Gugatan itu sebelumnya dilayangkan dua perusahaan tersebut setelah izin konsesi mereka dicabut oleh Menteri Lingkungan Hidup dan Kehutanan (LHK) Siti Nurbaya Bakar lewat Surat Keputusan NOMOR: SK.01/MENLHK/SETJEN/KUM.1/1/2022. Dalam gugatan itu, masyarakat Suku Awyu menjadi pihak tergugat intervensi.

“Menolak gugatan penggugat dan penggugat II intervensi untuk seluruhnya,” demikian bunyi putusan PTUN Jakarta yang diumumkan lewat sistem e-court Mahkamah Agung.

Salah satu dari enam warga Awyu yang menjadi tergugat intervensi, Gergorius Yame mengatakan dengan keluarnya putusan itu, perusahaan tidak boleh melakukan deforestasi dalam area tersebut.

Perusahaan, kata Gergorius, hanya boleh menjalankan bisnis dalam 8.828 hektare lahan hutan milik masyarakat adat yang telah dibuka oleh pemegang kedua konsesi.

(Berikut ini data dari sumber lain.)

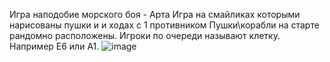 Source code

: Игра наподобие морского боя - Арта
Игра на смайликах которыми нарисованы пушки и  и ходах с 1 противником
Пушки\корабли на старте рандомно расположены.
Игроки по очереди называют клетку. Например Е6 или A1.
![image](https://github.com/SlavicFun/SeaBattle/assets/40799047/9917cdfb-c950-4776-aa04-3f2a4db94849)
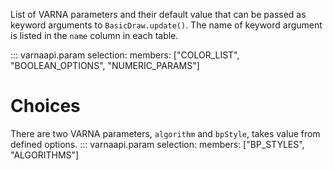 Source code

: List of VARNA parameters and their default value that can be passed as keyword arguments to `BasicDraw.update()`.
The name of keyword argument is listed in the `name` column in each table.


::: varnaapi.param
    selection:
		  members: ["COLOR_LIST", "BOOLEAN_OPTIONS", "NUMERIC_PARAMS"]

# Choices
There are two VARNA parameters, `algorithm` and `bpStyle`, takes value from defined options.
::: varnaapi.param
    selection:
		  members: ["BP_STYLES", "ALGORITHMS"]


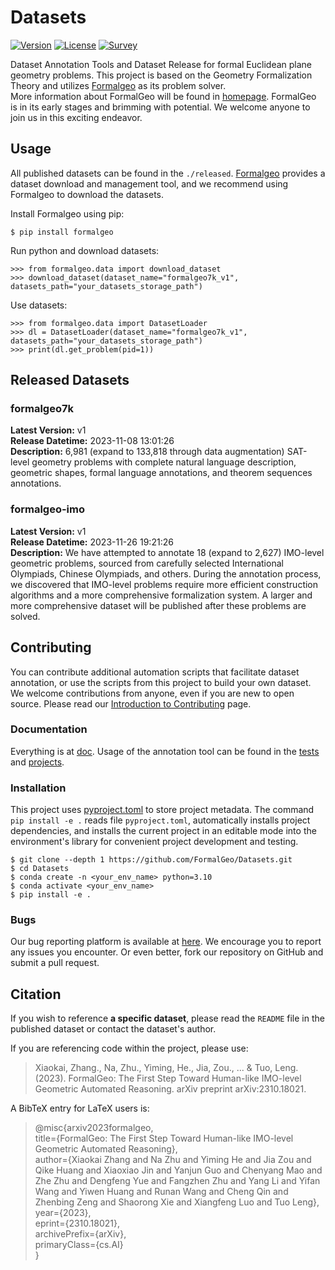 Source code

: # Datasets

[![Version](https://img.shields.io/badge/Version-0.0.1-brightgreen)](https://github.com/FormalGeo/Datasets)
[![License](https://img.shields.io/badge/License-MIT-green)](https://opensource.org/licenses/MIT)
[![Survey](https://img.shields.io/badge/Survey-FormalGeo-blue)](https://github.com/FormalGeo/FormalGeo)

Dataset Annotation Tools and Dataset Release for formal Euclidean plane geometry problems. This project is based on
the Geometry Formalization Theory and utilizes [Formalgeo](https://github.com/FormalGeo/FormalGeo) as its problem solver.  
More information about FormalGeo will be found in [homepage](https://formalgeo.github.io/). FormalGeo is in its early
stages and brimming with potential. We welcome anyone to join us in this exciting endeavor.

## Usage

All published datasets can be found in the `./released`. [Formalgeo](https://github.com/FormalGeo/FormalGeo) provides a
dataset download and management tool, and we recommend using Formalgeo to download the datasets.

Install Formalgeo using pip:

    $ pip install formalgeo

Run python and download datasets:

    >>> from formalgeo.data import download_dataset
    >>> download_dataset(dataset_name="formalgeo7k_v1", datasets_path="your_datasets_storage_path")

Use datasets:

    >>> from formalgeo.data import DatasetLoader
    >>> dl = DatasetLoader(dataset_name="formalgeo7k_v1", datasets_path="your_datasets_storage_path")
    >>> print(dl.get_problem(pid=1))

## Released Datasets

### formalgeo7k

**Latest Version:** v1  
**Release Datetime:** 2023-11-08 13:01:26  
**Description:** 6,981 (expand to 133,818 through data augmentation) SAT-level geometry problems with complete natural
language description, geometric shapes, formal language annotations, and theorem sequences annotations.

### formalgeo-imo

**Latest Version:** v1  
**Release Datetime:** 2023-11-26 19:21:26  
**Description:** We have attempted to annotate 18 (expand to 2,627) IMO-level geometric problems, sourced from carefully
selected International Olympiads, Chinese Olympiads, and others. During the annotation process, we discovered that
IMO-level problems require more efficient construction algorithms and a more comprehensive formalization system. A
larger and more comprehensive dataset will be published after these problems are solved.

## Contributing

You can contribute additional automation scripts that facilitate dataset annotation, or use the scripts from this
project to build your own dataset.  
We welcome contributions from anyone, even if you are new to open source. Please read
our [Introduction to Contributing](./doc/contributing.md) page.

### Documentation

Everything is at [doc](./doc/doc.md). Usage of the annotation tool can be found in the [tests](./tests)
and [projects](./projects).

### Installation

This project uses [pyproject.toml](https://packaging.python.org/en/latest/specifications/declaring-project-metadata) to
store project metadata. The command `pip install -e .` reads file `pyproject.toml`, automatically installs project
dependencies, and installs the current project in an editable mode into the environment's library for convenient
project development and testing.

    $ git clone --depth 1 https://github.com/FormalGeo/Datasets.git
    $ cd Datasets
    $ conda create -n <your_env_name> python=3.10
    $ conda activate <your_env_name>
    $ pip install -e .

### Bugs

Our bug reporting platform is available at [here](https://github.com/FormalGeo/Datasets/issues). We encourage
you to report any issues you encounter. Or even better, fork our repository on GitHub and submit a pull request.

## Citation

If you wish to reference **a specific dataset**, please read the `README` file in the published dataset or contact the
dataset's author.  

If you are referencing code within the project, please use:
> Xiaokai, Zhang., Na, Zhu., Yiming, He., Jia, Zou., ... & Tuo, Leng. (2023). FormalGeo: The First Step Toward
> Human-like IMO-level Geometric Automated Reasoning. arXiv preprint arXiv:2310.18021.

A BibTeX entry for LaTeX users is:
> @misc{arxiv2023formalgeo,  
> title={FormalGeo: The First Step Toward Human-like IMO-level Geometric Automated Reasoning},  
> author={Xiaokai Zhang and Na Zhu and Yiming He and Jia Zou and Qike Huang and Xiaoxiao Jin and Yanjun Guo and Chenyang
> Mao and Zhe Zhu and Dengfeng Yue and Fangzhen Zhu and Yang Li and Yifan Wang and Yiwen Huang and Runan Wang and Cheng
> Qin and Zhenbing Zeng and Shaorong Xie and Xiangfeng Luo and Tuo Leng},  
> year={2023},  
> eprint={2310.18021},  
> archivePrefix={arXiv},  
> primaryClass={cs.AI}  
> }
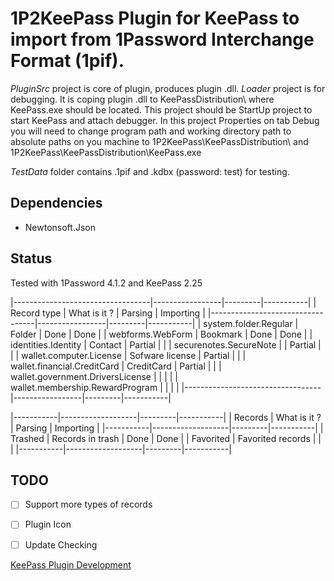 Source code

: # 1P2KeePass Plugin for KeePass to import from 1Password Interchange Format (1pif).

*PluginSrc* project is core of plugin, produces plugin .dll.
*Loader* project is for debugging. It is coping plugin .dll to KeePassDistribution\ where KeePass.exe should be located. 
This project should be StartUp project to start KeePass and attach debugger. 
In this project Properties on tab Debug you will need to change program path and working directory path to absolute paths on you machine to 1P2KeePass\KeePassDistribution\ and 1P2KeePass\KeePassDistribution\KeePass.exe

*TestData* folder contains .1pif and .kdbx (password: test) for testing.


## Dependencies

- Newtonsoft.Json 


## Status  

Tested with 1Password 4.1.2 and KeePass 2.25

|----------------------------------|-----------------|---------|-----------|
|           Record type            |   What is it ?  | Parsing | Importing |
|----------------------------------|-----------------|---------|-----------|
| system.folder.Regular            | Folder          | Done    | Done      |
| webforms.WebForm                 | Bookmark        | Done    | Done      |
| identities.Identity              | Contact         | Partial |           |
| securenotes.SecureNote           |                 | Partial |           |
| wallet.computer.License          | Sofware license | Partial |           |
| wallet.financial.CreditCard      | CreditCard      | Partial |           |
| wallet.government.DriversLicense |                 |         |           |
| wallet.membership.RewardProgram  |                 |         |           |
|----------------------------------|-----------------|---------|-----------|   

|-----------|-------------------|---------|-----------|
|  Records  |    What is it ?   | Parsing | Importing |
|-----------|-------------------|---------|-----------|
| Trashed   | Records in trash  | Done    | Done      |
| Favorited | Favorited records |         |           |
|-----------|-------------------|---------|-----------|

## TODO

- [ ] Support more types of records
- [ ] Plugin Icon
- [ ] Update Checking
 


[KeePass Plugin Development](http://keepass.info/help/v2_dev/plg_index.html)
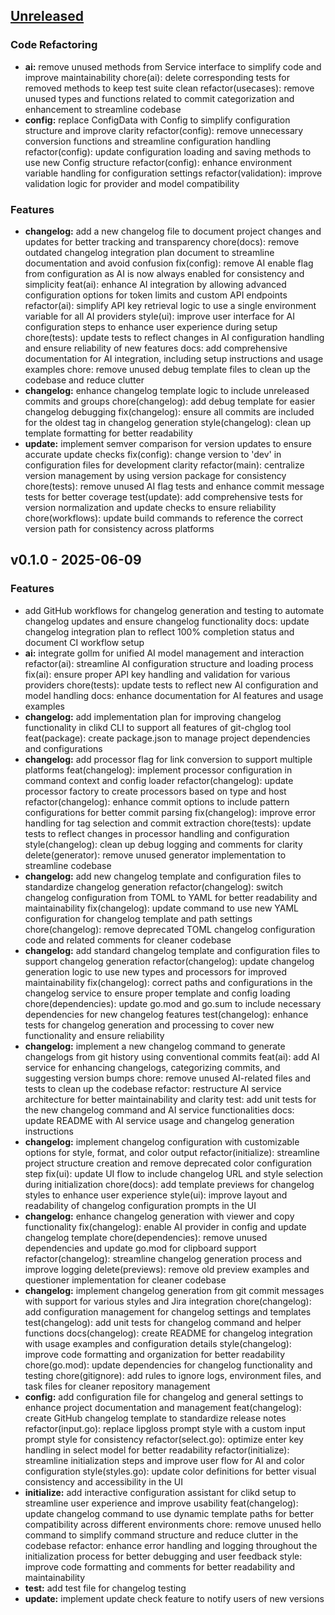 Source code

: <a name="unreleased"></a>
## [Unreleased]

### Code Refactoring
- **ai:** remove unused methods from Service interface to simplify code and improve maintainability chore(ai): delete corresponding tests for removed methods to keep test suite clean refactor(usecases): remove unused types and functions related to commit categorization and enhancement to streamline codebase
- **config:** replace ConfigData with Config to simplify configuration structure and improve clarity refactor(config): remove unnecessary conversion functions and streamline configuration handling refactor(config): update configuration loading and saving methods to use new Config structure refactor(config): enhance environment variable handling for configuration settings refactor(validation): improve validation logic for provider and model compatibility

### Features
- **changelog:** add a new changelog file to document project changes and updates for better tracking and transparency chore(docs): remove outdated changelog integration plan document to streamline documentation and avoid confusion fix(config): remove AI enable flag from configuration as AI is now always enabled for consistency and simplicity feat(ai): enhance AI integration by allowing advanced configuration options for token limits and custom API endpoints refactor(ai): simplify API key retrieval logic to use a single environment variable for all AI providers style(ui): improve user interface for AI configuration steps to enhance user experience during setup chore(tests): update tests to reflect changes in AI configuration handling and ensure reliability of new features docs: add comprehensive documentation for AI integration, including setup instructions and usage examples chore: remove unused debug template files to clean up the codebase and reduce clutter
- **changelog:** enhance changelog template logic to include unreleased commits and groups chore(changelog): add debug template for easier changelog debugging fix(changelog): ensure all commits are included for the oldest tag in changelog generation style(changelog): clean up template formatting for better readability
- **update:** implement semver comparison for version updates to ensure accurate update checks fix(config): change version to 'dev' in configuration files for development clarity refactor(main): centralize version management by using version package for consistency chore(tests): remove unused AI flag tests and enhance commit message tests for better coverage test(update): add comprehensive tests for version normalization and update checks to ensure reliability chore(workflows): update build commands to reference the correct version path for consistency across platforms


<a name="v0.1.0"></a>
## v0.1.0 - 2025-06-09
### Features
- add GitHub workflows for changelog generation and testing to automate changelog updates and ensure changelog functionality docs: update changelog integration plan to reflect 100% completion status and document CI workflow setup
- **ai:** integrate gollm for unified AI model management and interaction refactor(ai): streamline AI configuration structure and loading process fix(ai): ensure proper API key handling and validation for various providers chore(tests): update tests to reflect new AI configuration and model handling docs: enhance documentation for AI features and usage examples
- **changelog:** add implementation plan for improving changelog functionality in clikd CLI to support all features of git-chglog tool feat(package): create package.json to manage project dependencies and configurations
- **changelog:** add processor flag for link conversion to support multiple platforms feat(changelog): implement processor configuration in command context and config loader refactor(changelog): update processor factory to create processors based on type and host refactor(changelog): enhance commit options to include pattern configurations for better commit parsing fix(changelog): improve error handling for tag selection and commit extraction chore(tests): update tests to reflect changes in processor handling and configuration style(changelog): clean up debug logging and comments for clarity delete(generator): remove unused generator implementation to streamline codebase
- **changelog:** add new changelog template and configuration files to standardize changelog generation refactor(changelog): switch changelog configuration from TOML to YAML for better readability and maintainability fix(changelog): update command to use new YAML configuration for changelog template and path settings chore(changelog): remove deprecated TOML changelog configuration code and related comments for cleaner codebase
- **changelog:** add standard changelog template and configuration files to support changelog generation refactor(changelog): update changelog generation logic to use new types and processors for improved maintainability fix(changelog): correct paths and configurations in the changelog service to ensure proper template and config loading chore(dependencies): update go.mod and go.sum to include necessary dependencies for new changelog features test(changelog): enhance tests for changelog generation and processing to cover new functionality and ensure reliability
- **changelog:** implement a new changelog command to generate changelogs from git history using conventional commits feat(ai): add AI service for enhancing changelogs, categorizing commits, and suggesting version bumps chore: remove unused AI-related files and tests to clean up the codebase refactor: restructure AI service architecture for better maintainability and clarity test: add unit tests for the new changelog command and AI service functionalities docs: update README with AI service usage and changelog generation instructions
- **changelog:** implement changelog configuration with customizable options for style, format, and color output refactor(initialize): streamline project structure creation and remove deprecated color configuration step fix(ui): update UI flow to include changelog URL and style selection during initialization chore(docs): add template previews for changelog styles to enhance user experience style(ui): improve layout and readability of changelog configuration prompts in the UI
- **changelog:** enhance changelog generation with viewer and copy functionality fix(changelog): enable AI provider in config and update changelog template chore(dependencies): remove unused dependencies and update go.mod for clipboard support refactor(changelog): streamline changelog generation process and improve logging delete(previews): remove old preview examples and questioner implementation for cleaner codebase
- **changelog:** implement changelog generation from git commit messages with support for various styles and Jira integration chore(changelog): add configuration management for changelog settings and templates test(changelog): add unit tests for changelog command and helper functions docs(changelog): create README for changelog integration with usage examples and configuration details style(changelog): improve code formatting and organization for better readability chore(go.mod): update dependencies for changelog functionality and testing chore(gitignore): add rules to ignore logs, environment files, and task files for cleaner repository management
- **config:** add configuration file for changelog and general settings to enhance project documentation and management feat(changelog): create GitHub changelog template to standardize release notes refactor(input.go): replace lipgloss prompt style with a custom input prompt style for consistency refactor(select.go): optimize enter key handling in select model for better readability refactor(initialize): streamline initialization steps and improve user flow for AI and color configuration style(styles.go): update color definitions for better visual consistency and accessibility in the UI
- **initialize:** add interactive configuration assistant for clikd setup to streamline user experience and improve usability feat(changelog): update changelog command to use dynamic template paths for better compatibility across different environments chore: remove unused hello command to simplify command structure and reduce clutter in the codebase refactor: enhance error handling and logging throughout the initialization process for better debugging and user feedback style: improve code formatting and comments for better readability and maintainability
- **test:** add test file for changelog testing
- **update:** implement update check feature to notify users of new versions


[Unreleased]: https://github.com/clikd-inc/cli.git/compare/v0.1.0...HEAD
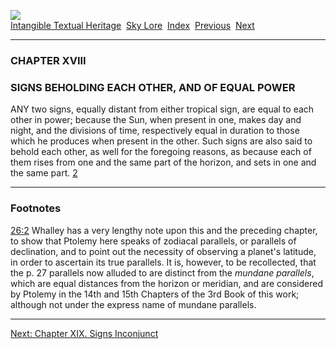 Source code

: [![](../../cdshop/ithlogo.png)](../../index)  
[Intangible Textual Heritage](../../index)  [Sky Lore](../index) 
[Index](index)  [Previous](ptb20)  [Next](ptb22) 

------------------------------------------------------------------------

### CHAPTER XVIII

### SIGNS BEHOLDING EACH OTHER, AND OF EQUAL POWER

ANY two signs, equally distant from either tropical sign, are equal to
each other in power; because the Sun, when present in one, makes day and
night, and the divisions of time, respectively equal in duration to
those which he produces when present in the other. Such signs are also
said to behold each other, as well for the foregoing reasons, as because
each of them rises from one and the same part of the horizon, and sets
in one and the same part. <span id="fr_56"></span>[2](#fn_56)

------------------------------------------------------------------------

### Footnotes

<span id="fn_56"></span>[26:2](ptb21.htm#fr_56) Whalley has a very
lengthy note upon this and the preceding chapter, to show that Ptolemy
here speaks of zodiacal parallels, or parallels of declination, and to
point out the necessity of observing a planet's latitude, in order to
ascertain its true parallels. It is, however, to be recollected, that
the <span id="page_27">p. 27</span> parallels now alluded to are
distinct from the *mundane parallels*, which are equal distances from
the horizon or meridian, and are considered by Ptolemy in the 14th and
15th Chapters of the 3rd Book of this work; although not under the
express name of mundane parallels.

------------------------------------------------------------------------

[Next: Chapter XIX. Signs Inconjunct](ptb22)
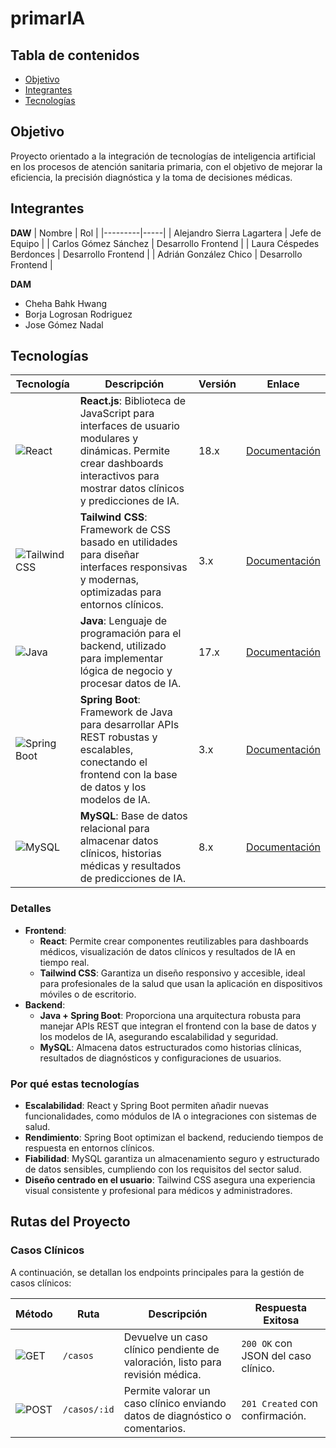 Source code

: # primarIA

## Tabla de contenidos
- [Objetivo](#Objetivo)
- [Integrantes](#Integrantes)
- [Tecnologías](#Tecnologías)


## Objetivo
Proyecto orientado a la integración de tecnologías de inteligencia artificial en los procesos de atención sanitaria primaria, con el objetivo de mejorar la eficiencia, la precisión diagnóstica y la toma de decisiones médicas.

## Integrantes
**DAW**
| Nombre | Rol |
|---------|-----|
| Alejandro Sierra Lagartera | Jefe de Equipo |
| Carlos Gómez Sánchez | Desarrollo Frontend |
| Laura Céspedes Berdonces | Desarrollo Frontend |
| Adrián González Chico | Desarrollo Frontend |


**DAM**
- Cheha Bahk Hwang
- Borja Logrosan Rodriguez
- Jose Gómez Nadal


## Tecnologías

| Tecnología | Descripción | Versión | Enlace |
|------------|-------------|---------|--------|
| ![React](https://img.shields.io/badge/React-61DAFB?logo=react&logoColor=white) | **React.js**: Biblioteca de JavaScript para interfaces de usuario modulares y dinámicas. Permite crear dashboards interactivos para mostrar datos clínicos y predicciones de IA. | 18.x | [Documentación](https://reactjs.org/) |
| ![Tailwind CSS](https://img.shields.io/badge/Tailwind_CSS-38B2AC?logo=tailwind-css&logoColor=white) | **Tailwind CSS**: Framework de CSS basado en utilidades para diseñar interfaces responsivas y modernas, optimizadas para entornos clínicos. | 3.x | [Documentación](https://tailwindcss.com/) |
| ![Java](https://img.shields.io/badge/Java-007396?logo=java&logoColor=white) | **Java**: Lenguaje de programación para el backend, utilizado para implementar lógica de negocio y procesar datos de IA. | 17.x | [Documentación](https://www.oracle.com/java/) |
| ![Spring Boot](https://img.shields.io/badge/Spring_Boot-6DB33F?logo=spring-boot&logoColor=white) | **Spring Boot**: Framework de Java para desarrollar APIs REST robustas y escalables, conectando el frontend con la base de datos y los modelos de IA. | 3.x | [Documentación](https://spring.io/projects/spring-boot) |
| ![MySQL](https://img.shields.io/badge/MySQL-4479A1?logo=mysql&logoColor=white) | **MySQL**: Base de datos relacional para almacenar datos clínicos, historias médicas y resultados de predicciones de IA. | 8.x | [Documentación](https://www.mysql.com/) |


### Detalles
- **Frontend**:
  - **React**: Permite crear componentes reutilizables para dashboards médicos, visualización de datos clínicos y resultados de IA en tiempo real.
  - **Tailwind CSS**: Garantiza un diseño responsivo y accesible, ideal para profesionales de la salud que usan la aplicación en dispositivos móviles o de escritorio.
- **Backend**:
  - **Java + Spring Boot**: Proporciona una arquitectura robusta para manejar APIs REST que integran el frontend con la base de datos y los modelos de IA, asegurando escalabilidad y seguridad.
  - **MySQL**: Almacena datos estructurados como historias clínicas, resultados de diagnósticos y configuraciones de usuarios.

### Por qué estas tecnologías
- **Escalabilidad**: React y Spring Boot permiten añadir nuevas funcionalidades, como módulos de IA o integraciones con sistemas de salud.
- **Rendimiento**: Spring Boot optimizan el backend, reduciendo tiempos de respuesta en entornos clínicos.
- **Fiabilidad**: MySQL garantiza un almacenamiento seguro y estructurado de datos sensibles, cumpliendo con los requisitos del sector salud.
- **Diseño centrado en el usuario**: Tailwind CSS asegura una experiencia visual consistente y profesional para médicos y administradores.

## Rutas del Proyecto
### Casos Clínicos

A continuación, se detallan los endpoints principales para la gestión de casos clínicos:

| Método | Ruta            | Descripción                                                                 | Respuesta Exitosa |
|--------|-----------------|-----------------------------------------------------------------------------|-------------------|
| ![GET](https://img.shields.io/badge/GET-28A745?logo=get&logoColor=white) | `/casos`        | Devuelve un caso clínico pendiente de valoración, listo para revisión médica. | `200 OK` con JSON del caso clínico. |
| ![POST](https://img.shields.io/badge/POST-0078D4?logo=post&logoColor=white) | `/casos/:id`    | Permite valorar un caso clínico enviando datos de diagnóstico o comentarios. | `201 Created` con confirmación. |
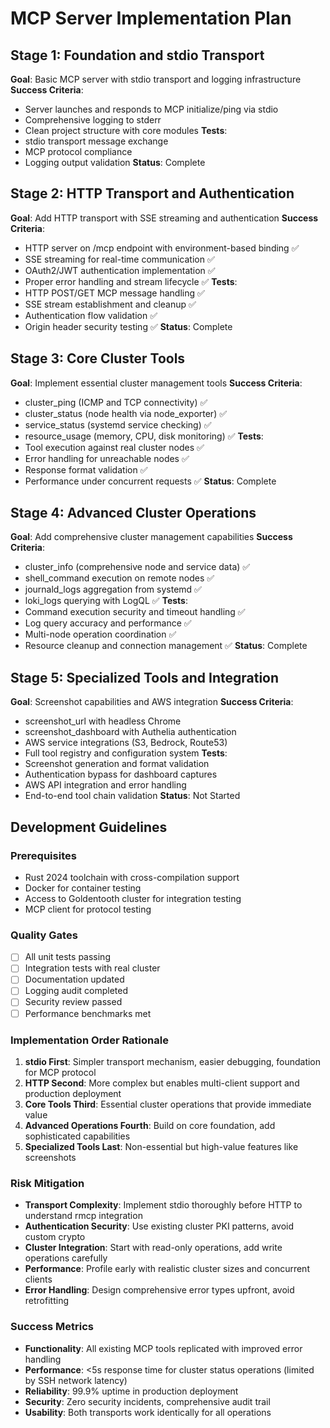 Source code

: # MCP Server Implementation Plan

## Stage 1: Foundation and stdio Transport
**Goal**: Basic MCP server with stdio transport and logging infrastructure
**Success Criteria**:
- Server launches and responds to MCP initialize/ping via stdio
- Comprehensive logging to stderr
- Clean project structure with core modules
**Tests**:
- stdio transport message exchange
- MCP protocol compliance
- Logging output validation
**Status**: Complete

## Stage 2: HTTP Transport and Authentication
**Goal**: Add HTTP transport with SSE streaming and authentication
**Success Criteria**:
- HTTP server on /mcp endpoint with environment-based binding ✅
- SSE streaming for real-time communication ✅
- OAuth2/JWT authentication implementation ✅
- Proper error handling and stream lifecycle ✅
**Tests**:
- HTTP POST/GET MCP message handling ✅
- SSE stream establishment and cleanup ✅
- Authentication flow validation ✅
- Origin header security testing ✅
**Status**: Complete

## Stage 3: Core Cluster Tools
**Goal**: Implement essential cluster management tools
**Success Criteria**:
- cluster_ping (ICMP and TCP connectivity) ✅
- cluster_status (node health via node_exporter) ✅
- service_status (systemd service checking) ✅
- resource_usage (memory, CPU, disk monitoring) ✅
**Tests**:
- Tool execution against real cluster nodes ✅
- Error handling for unreachable nodes ✅
- Response format validation ✅
- Performance under concurrent requests ✅
**Status**: Complete

## Stage 4: Advanced Cluster Operations
**Goal**: Add comprehensive cluster management capabilities
**Success Criteria**:
- cluster_info (comprehensive node and service data) ✅
- shell_command execution on remote nodes ✅
- journald_logs aggregation from systemd ✅
- loki_logs querying with LogQL ✅
**Tests**:
- Command execution security and timeout handling ✅
- Log query accuracy and performance ✅
- Multi-node operation coordination ✅
- Resource cleanup and connection management ✅
**Status**: Complete

## Stage 5: Specialized Tools and Integration
**Goal**: Screenshot capabilities and AWS integration
**Success Criteria**:
- screenshot_url with headless Chrome
- screenshot_dashboard with Authelia authentication
- AWS service integrations (S3, Bedrock, Route53)
- Full tool registry and configuration system
**Tests**:
- Screenshot generation and format validation
- Authentication bypass for dashboard captures
- AWS API integration and error handling
- End-to-end tool chain validation
**Status**: Not Started

## Development Guidelines

### Prerequisites
- Rust 2024 toolchain with cross-compilation support
- Docker for container testing
- Access to Goldentooth cluster for integration testing
- MCP client for protocol testing

### Quality Gates
- [ ] All unit tests passing
- [ ] Integration tests with real cluster
- [ ] Documentation updated
- [ ] Logging audit completed
- [ ] Security review passed
- [ ] Performance benchmarks met

### Implementation Order Rationale

1. **stdio First**: Simpler transport mechanism, easier debugging, foundation for MCP protocol
2. **HTTP Second**: More complex but enables multi-client support and production deployment
3. **Core Tools Third**: Essential cluster operations that provide immediate value
4. **Advanced Operations Fourth**: Build on core foundation, add sophisticated capabilities
5. **Specialized Tools Last**: Non-essential but high-value features like screenshots

### Risk Mitigation

- **Transport Complexity**: Implement stdio thoroughly before HTTP to understand rmcp integration
- **Authentication Security**: Use existing cluster PKI patterns, avoid custom crypto
- **Cluster Integration**: Start with read-only operations, add write operations carefully
- **Performance**: Profile early with realistic cluster sizes and concurrent clients
- **Error Handling**: Design comprehensive error types upfront, avoid retrofitting

### Success Metrics

- **Functionality**: All existing MCP tools replicated with improved error handling
- **Performance**: <5s response time for cluster status operations (limited by SSH network latency)
- **Reliability**: 99.9% uptime in production deployment
- **Security**: Zero security incidents, comprehensive audit trail
- **Usability**: Both transports work identically for all operations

“Ini putusan yang kami tunggu-tunggu. Cukup sudah, perusahaan jangan ganggu hutan dan tanah adat. Ko (perusahaan) mau bikin apa lagi di tanah adat kami? Patuhi sudah putusan ini dan biarkan kami rawat sendiri tanah adat kami,” ujar Gorgerius dalam keterangan tertulisnya, Rabu (6/9).

“Semoga dengan gugatan ini, KLHK tahu kalau perusahaan trada niat baik dan segera cabut sepenuhnya izin PT MJR dan PT KCP. Harapannya kami bisa dapatkan hutan adat lagi, biar bisa kami kelola untuk anak cucu Suku Awyu,” lanjutnya.

Informasi putusan itu juga disampaikan oleh Tim Advokasi Selamatkan Hutan Papua. Tim advokasi itu berasal dari Perhimpunan Pembela Masyarakat Adat Nusantara (PPMAN), Pusaka Bentala Rakyat Papua, Greenpeace Indonesia, Satya Bumi, LBH Papua, Walhi Papua, Eknas Walhi, PILNet Indonesia, Lembaga Studi dan Advokasi Masyarakat (Elsam), Perkumpulan HuMa Indonesia

Sebelumnya, PT MJR dan PT KCP mendaftarkan gugatan mereka ke PTUN Jakarta pada 10 Maret dan 15 Maret lalu. Lewat gugatan itu, kedua perusahaan mempersoalkan surat keputusan Menteri Lingkungan Hidup dan Kehutanan tentang penertiban dan penataan izin pelepasan kawasan hutan.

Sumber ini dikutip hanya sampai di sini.